• Exercise:
The answer must consist of every record below, transcribed exactly.

[Saved entries]

....................

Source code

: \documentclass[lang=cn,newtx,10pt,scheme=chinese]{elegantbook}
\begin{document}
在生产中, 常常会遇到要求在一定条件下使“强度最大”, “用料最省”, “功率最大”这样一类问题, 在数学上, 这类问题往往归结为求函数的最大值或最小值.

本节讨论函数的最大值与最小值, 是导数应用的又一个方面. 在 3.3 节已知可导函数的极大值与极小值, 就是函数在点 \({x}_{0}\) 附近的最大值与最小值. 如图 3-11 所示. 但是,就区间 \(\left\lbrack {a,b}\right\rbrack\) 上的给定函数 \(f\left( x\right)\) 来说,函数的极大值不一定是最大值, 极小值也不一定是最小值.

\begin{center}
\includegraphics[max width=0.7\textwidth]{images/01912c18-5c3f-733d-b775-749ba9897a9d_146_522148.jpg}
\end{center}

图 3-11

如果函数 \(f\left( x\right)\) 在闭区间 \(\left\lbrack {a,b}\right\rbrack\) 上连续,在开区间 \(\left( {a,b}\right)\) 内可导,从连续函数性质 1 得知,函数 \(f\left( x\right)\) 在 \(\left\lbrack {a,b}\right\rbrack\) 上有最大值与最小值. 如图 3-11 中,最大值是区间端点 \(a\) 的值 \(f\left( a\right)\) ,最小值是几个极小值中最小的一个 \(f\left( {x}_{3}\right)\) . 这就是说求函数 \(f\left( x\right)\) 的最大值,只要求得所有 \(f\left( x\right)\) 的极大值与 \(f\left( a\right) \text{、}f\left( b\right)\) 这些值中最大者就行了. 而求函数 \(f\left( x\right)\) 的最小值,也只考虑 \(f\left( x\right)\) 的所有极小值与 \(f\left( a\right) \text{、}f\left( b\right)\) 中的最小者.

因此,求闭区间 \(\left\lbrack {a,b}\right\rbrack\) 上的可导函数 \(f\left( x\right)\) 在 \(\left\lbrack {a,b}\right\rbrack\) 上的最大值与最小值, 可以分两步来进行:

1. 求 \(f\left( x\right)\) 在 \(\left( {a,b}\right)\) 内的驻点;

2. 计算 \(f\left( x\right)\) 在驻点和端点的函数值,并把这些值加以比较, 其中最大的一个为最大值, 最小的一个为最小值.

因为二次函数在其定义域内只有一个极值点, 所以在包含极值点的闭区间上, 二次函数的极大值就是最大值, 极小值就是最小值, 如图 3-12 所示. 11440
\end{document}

....................

• Answer:
Source code

: \documentclass[lang=cn,newtx,10pt,scheme=chinese]{elegantbook}
\begin{document}
在生产中, 常常会遇到要求在一定条件下使“强度最大”, “用料最省”, “功率最大”这样一类问题, 在数学上, 这类问题往往归结为求函数的最大值或最小值.

本节讨论函数的最大值与最小值, 是导数应用的又一个方面. 在 3.3 节已知可导函数的极大值与极小值, 就是函数在点 \({x}_{0}\) 附近的最大值与最小值. 如图 3-11 所示. 但是,就区间 \(\left\lbrack {a,b}\right\rbrack\) 上的给定函数 \(f\left( x\right)\) 来说,函数的极大值不一定是最大值, 极小值也不一定是最小值.

\begin{center}
\includegraphics[max width=0.7\textwidth]{images/01912c18-5c3f-733d-b775-749ba9897a9d_146_522148.jpg}
\end{center}

图 3-11

如果函数 \(f\left( x\right)\) 在闭区间 \(\left\lbrack {a,b}\right\rbrack\) 上连续,在开区间 \(\left( {a,b}\right)\) 内可导,从连续函数性质 1 得知,函数 \(f\left( x\right)\) 在 \(\left\lbrack {a,b}\right\rbrack\) 上有最大值与最小值. 如图 3-11 中,最大值是区间端点 \(a\) 的值 \(f\left( a\right)\) ,最小值是几个极小值中最小的一个 \(f\left( {x}_{3}\right)\) . 这就是说求函数 \(f\left( x\right)\) 的最大值,只要求得所有 \(f\left( x\right)\) 的极大值与 \(f\left( a\right) \text{、}f\left( b\right)\) 这些值中最大者就行了. 而求函数 \(f\left( x\right)\) 的最小值,也只考虑 \(f\left( x\right)\) 的所有极小值与 \(f\left( a\right) \text{、}f\left( b\right)\) 中的最小者.

因此,求闭区间 \(\left\lbrack {a,b}\right\rbrack\) 上的可导函数 \(f\left( x\right)\) 在 \(\left\lbrack {a,b}\right\rbrack\) 上的最大值与最小值, 可以分两步来进行:

1. 求 \(f\left( x\right)\) 在 \(\left( {a,b}\right)\) 内的驻点;

2. 计算 \(f\left( x\right)\) 在驻点和端点的函数值,并把这些值加以比较, 其中最大的一个为最大值, 最小的一个为最小值.

因为二次函数在其定义域内只有一个极值点, 所以在包含极值点的闭区间上, 二次函数的极大值就是最大值, 极小值就是最小值, 如图 3-12 所示. 11440
\end{document}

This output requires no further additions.